(Material for this exercise begins)
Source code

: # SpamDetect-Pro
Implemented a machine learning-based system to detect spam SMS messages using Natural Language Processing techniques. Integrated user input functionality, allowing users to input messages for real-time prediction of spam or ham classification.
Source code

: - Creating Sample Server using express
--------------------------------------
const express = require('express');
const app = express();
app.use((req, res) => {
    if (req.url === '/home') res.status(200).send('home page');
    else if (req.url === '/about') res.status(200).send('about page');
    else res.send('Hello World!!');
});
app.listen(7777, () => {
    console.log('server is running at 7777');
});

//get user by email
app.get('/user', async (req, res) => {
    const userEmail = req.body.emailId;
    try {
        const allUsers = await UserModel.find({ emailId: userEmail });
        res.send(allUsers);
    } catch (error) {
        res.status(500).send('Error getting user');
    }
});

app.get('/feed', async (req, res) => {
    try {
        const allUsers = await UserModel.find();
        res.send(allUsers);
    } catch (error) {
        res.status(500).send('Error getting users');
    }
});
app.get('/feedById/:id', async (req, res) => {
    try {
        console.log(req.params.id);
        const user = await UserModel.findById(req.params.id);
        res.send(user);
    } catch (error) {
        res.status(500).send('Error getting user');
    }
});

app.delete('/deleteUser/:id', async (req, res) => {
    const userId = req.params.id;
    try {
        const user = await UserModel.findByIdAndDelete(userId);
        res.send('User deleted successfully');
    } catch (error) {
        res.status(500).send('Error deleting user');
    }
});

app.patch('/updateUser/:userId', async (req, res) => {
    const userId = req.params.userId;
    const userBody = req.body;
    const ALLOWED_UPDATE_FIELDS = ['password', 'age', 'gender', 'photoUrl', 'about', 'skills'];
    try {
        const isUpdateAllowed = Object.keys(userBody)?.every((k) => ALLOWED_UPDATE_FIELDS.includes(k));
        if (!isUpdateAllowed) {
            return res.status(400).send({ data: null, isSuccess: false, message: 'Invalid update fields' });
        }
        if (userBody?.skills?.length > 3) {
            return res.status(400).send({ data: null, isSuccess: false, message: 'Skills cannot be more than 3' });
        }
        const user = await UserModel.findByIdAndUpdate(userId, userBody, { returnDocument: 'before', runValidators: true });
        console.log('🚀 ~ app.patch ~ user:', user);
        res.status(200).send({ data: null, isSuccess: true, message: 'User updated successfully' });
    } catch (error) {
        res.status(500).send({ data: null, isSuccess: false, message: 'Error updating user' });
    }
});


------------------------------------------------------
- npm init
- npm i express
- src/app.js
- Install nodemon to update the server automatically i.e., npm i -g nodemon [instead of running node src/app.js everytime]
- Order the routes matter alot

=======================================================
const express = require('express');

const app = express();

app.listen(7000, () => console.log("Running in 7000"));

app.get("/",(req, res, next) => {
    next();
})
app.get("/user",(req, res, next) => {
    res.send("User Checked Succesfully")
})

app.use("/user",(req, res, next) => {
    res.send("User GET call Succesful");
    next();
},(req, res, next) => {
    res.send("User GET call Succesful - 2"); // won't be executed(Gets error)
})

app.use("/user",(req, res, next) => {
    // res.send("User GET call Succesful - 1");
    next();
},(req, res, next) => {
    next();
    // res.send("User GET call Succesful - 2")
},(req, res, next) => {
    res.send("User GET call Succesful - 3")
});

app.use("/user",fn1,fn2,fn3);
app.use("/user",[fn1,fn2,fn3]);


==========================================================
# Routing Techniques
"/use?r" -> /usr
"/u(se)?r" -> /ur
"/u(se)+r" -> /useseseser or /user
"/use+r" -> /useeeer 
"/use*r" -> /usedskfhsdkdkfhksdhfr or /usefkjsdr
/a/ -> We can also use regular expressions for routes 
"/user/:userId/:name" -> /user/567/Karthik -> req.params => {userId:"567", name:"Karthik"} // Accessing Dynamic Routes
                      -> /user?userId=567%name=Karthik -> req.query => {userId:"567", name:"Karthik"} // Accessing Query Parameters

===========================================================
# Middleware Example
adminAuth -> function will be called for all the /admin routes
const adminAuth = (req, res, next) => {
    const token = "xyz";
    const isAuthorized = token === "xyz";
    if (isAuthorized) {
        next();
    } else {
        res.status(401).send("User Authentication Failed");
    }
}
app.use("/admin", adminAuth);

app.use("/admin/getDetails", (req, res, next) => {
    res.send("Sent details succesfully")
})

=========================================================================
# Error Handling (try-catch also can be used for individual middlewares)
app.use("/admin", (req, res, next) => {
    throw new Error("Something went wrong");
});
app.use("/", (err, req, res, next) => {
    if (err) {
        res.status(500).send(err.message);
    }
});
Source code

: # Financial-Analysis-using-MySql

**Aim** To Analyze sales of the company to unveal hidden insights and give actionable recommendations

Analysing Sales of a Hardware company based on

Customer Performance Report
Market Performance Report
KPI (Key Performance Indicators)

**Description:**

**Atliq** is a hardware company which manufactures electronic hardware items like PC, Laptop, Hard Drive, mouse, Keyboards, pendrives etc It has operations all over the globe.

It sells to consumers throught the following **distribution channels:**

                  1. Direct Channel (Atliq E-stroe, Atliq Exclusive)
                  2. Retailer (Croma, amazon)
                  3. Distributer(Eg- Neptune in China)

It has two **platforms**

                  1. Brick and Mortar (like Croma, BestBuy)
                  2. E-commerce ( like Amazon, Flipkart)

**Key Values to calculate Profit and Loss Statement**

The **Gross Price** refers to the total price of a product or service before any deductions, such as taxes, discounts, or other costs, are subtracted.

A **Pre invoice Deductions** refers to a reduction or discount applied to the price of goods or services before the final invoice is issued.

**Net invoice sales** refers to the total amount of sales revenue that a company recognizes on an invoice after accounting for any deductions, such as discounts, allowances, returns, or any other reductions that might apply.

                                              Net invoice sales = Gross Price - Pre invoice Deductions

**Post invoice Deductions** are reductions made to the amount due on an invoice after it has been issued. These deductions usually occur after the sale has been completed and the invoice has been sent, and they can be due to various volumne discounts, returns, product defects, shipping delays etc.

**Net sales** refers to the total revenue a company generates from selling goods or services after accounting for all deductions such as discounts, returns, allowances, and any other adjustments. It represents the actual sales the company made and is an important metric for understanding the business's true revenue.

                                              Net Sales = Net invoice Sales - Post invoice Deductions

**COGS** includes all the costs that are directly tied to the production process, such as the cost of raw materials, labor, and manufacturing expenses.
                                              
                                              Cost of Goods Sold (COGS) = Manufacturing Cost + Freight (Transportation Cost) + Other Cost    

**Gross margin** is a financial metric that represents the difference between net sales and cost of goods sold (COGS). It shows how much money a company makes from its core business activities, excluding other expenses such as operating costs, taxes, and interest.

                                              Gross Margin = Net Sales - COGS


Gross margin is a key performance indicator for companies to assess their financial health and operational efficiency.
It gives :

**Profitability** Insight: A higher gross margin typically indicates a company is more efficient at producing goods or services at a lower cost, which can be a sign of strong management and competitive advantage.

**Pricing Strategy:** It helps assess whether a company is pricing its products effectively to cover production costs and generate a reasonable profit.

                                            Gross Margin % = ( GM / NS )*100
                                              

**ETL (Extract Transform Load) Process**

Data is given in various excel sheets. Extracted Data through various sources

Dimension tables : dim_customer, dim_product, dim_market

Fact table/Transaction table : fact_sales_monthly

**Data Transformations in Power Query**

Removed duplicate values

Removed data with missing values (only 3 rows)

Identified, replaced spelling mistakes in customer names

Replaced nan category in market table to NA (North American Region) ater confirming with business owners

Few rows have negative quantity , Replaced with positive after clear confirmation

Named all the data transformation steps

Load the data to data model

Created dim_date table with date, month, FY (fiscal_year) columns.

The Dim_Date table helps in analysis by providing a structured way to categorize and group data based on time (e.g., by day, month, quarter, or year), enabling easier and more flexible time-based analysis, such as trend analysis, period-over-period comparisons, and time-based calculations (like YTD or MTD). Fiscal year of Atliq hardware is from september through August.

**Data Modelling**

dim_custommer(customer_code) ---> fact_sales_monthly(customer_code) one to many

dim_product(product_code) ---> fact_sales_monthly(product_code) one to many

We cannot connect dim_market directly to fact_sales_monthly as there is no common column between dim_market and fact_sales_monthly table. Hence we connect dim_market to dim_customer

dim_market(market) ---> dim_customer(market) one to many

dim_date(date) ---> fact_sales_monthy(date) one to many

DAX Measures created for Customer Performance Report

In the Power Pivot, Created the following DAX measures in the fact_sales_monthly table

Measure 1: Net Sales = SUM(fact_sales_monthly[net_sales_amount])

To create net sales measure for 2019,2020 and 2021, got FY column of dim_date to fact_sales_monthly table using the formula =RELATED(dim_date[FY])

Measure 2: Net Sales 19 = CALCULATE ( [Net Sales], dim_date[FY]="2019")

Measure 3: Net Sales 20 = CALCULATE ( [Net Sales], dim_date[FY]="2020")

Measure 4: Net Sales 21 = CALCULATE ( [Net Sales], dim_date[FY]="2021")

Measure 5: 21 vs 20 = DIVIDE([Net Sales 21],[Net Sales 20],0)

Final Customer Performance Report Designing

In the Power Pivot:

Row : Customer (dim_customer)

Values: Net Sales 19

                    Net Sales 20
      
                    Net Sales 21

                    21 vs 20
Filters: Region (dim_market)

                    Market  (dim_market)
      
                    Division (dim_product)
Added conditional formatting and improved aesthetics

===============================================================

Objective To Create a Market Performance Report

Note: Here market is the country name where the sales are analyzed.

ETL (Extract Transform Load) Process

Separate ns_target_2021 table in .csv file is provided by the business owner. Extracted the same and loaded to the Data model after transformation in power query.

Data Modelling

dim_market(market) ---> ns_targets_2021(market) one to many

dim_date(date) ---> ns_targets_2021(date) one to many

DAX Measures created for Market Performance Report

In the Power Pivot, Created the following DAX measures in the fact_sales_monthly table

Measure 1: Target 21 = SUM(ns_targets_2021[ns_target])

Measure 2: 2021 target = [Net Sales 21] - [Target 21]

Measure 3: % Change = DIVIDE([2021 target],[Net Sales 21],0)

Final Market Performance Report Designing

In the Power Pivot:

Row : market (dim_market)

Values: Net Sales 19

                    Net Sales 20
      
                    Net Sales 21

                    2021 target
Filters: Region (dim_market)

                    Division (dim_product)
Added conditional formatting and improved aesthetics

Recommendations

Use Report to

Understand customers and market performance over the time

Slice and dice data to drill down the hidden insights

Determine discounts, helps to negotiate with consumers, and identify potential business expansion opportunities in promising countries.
(Material for this exercise ends)
— Exercise instructions —
Check the lines above and copy each one that includes "consumers".

— Your response —
It sells to consumers throught the following **distribution channels:**
Determine discounts, helps to negotiate with consumers, and identify potential business expansion opportunities in promising countries.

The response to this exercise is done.